Виктор Гюго: «Есть только один классик в нашем столетии. Это я»

Жанна Сизова

Поэт, литератор.

Подпишитесь
на наш Телеграм
 
   ×

Имя Виктора Гюго (1802–1885), 140 лет со дня кончины которого исполнилось 22 мая, титана девятнадцатого столетия, является эталоном французской литературы в той мере, в какой эталоном испанской литературы служит имя Сервантеса, английской — Шекспира, а итальянской — Данте.

«Патриарх науки», «совесть времени», «певец Парижа» — это лишь немногие определения, данные ему современниками. Гуманист, христианин по своей сути, защитник обиженных и обездоленных, борец со смертной казнью, Виктор Гюго действительно является символом французской нации, олицетворяя также и главную примету времени — веру в идеалы романтизма.

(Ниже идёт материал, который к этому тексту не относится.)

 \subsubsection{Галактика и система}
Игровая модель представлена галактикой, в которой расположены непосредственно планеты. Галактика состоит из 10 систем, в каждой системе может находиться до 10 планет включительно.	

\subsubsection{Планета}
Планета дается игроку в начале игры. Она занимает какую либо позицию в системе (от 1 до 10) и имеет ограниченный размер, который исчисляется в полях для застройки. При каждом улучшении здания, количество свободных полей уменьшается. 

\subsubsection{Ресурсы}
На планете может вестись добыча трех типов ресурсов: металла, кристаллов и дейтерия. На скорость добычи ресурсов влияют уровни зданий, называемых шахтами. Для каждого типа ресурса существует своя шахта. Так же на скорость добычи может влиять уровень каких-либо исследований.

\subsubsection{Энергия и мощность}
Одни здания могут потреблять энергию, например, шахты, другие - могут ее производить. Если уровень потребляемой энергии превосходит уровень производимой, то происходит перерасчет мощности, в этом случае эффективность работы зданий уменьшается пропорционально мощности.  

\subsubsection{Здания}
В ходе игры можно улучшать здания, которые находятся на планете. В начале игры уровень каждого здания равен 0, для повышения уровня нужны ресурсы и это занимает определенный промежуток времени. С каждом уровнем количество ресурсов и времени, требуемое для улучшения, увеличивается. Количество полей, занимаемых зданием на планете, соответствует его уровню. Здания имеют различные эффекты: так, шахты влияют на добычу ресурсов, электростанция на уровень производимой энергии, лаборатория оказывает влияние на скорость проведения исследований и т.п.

«Ударим молотом по теориям, поэтикам и системам!» Манифест романтизма

Для того чтобы понимать творчество Гюго, необходимо обратиться к важнейшему манифесту того времени — манифесту романтизма, который выражен в предисловии к драме «Кромвель» (1827). Именно здесь двадцатипятилетний Гюго излагает свое видение литературы, которая приходит на смену минувшему веку классицизма: «Время пришло. Для мира и для поэзии начинается новая эпоха».

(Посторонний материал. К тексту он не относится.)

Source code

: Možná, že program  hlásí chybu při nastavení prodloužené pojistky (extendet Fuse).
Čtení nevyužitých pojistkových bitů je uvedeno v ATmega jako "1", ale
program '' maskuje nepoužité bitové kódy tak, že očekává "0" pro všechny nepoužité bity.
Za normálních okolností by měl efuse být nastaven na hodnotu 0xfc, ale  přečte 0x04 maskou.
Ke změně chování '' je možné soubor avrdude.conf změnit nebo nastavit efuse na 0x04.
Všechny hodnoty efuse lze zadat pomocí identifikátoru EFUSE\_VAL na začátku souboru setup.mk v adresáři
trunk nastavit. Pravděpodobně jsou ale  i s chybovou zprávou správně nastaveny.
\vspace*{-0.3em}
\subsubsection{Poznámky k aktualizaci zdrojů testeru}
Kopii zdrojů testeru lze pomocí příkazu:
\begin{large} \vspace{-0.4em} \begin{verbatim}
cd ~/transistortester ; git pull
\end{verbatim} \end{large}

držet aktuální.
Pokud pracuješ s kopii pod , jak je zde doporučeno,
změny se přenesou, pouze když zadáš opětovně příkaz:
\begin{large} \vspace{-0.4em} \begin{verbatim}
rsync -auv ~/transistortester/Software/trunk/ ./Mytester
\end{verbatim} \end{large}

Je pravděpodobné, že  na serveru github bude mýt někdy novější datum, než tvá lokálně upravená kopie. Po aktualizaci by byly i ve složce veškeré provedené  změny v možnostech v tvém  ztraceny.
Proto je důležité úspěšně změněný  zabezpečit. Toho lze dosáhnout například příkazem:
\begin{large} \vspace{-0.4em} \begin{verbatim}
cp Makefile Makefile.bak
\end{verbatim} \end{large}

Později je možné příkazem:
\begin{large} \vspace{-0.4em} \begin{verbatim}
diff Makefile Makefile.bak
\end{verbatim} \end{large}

Что несет в себе новая эпоха? В отличие от классицизма, новая муза «видит вещи взглядом более возвышенным и широким»; взглядом, исполненным меланхолии. Она чувствует, что не все в мироздании по-человечески прекрасно, что уродливое существует там рядом с прекрасным, безобразное — с миловидным, зло — с добром, темнота — со светом.

Важным элементом в литературе нового времени становится гротеск. Гюго размышляет о сущности искусства, полемизируя с вымышленным оппонентом и отвечая на его предполагаемые вопросы: возможно ли использовать гротеск в качестве образца для подражания? Следует ли подражать безобразному? Так ли необходим гротеск, если искусство само по себе призвано улучшать и облагораживать человеческую природу?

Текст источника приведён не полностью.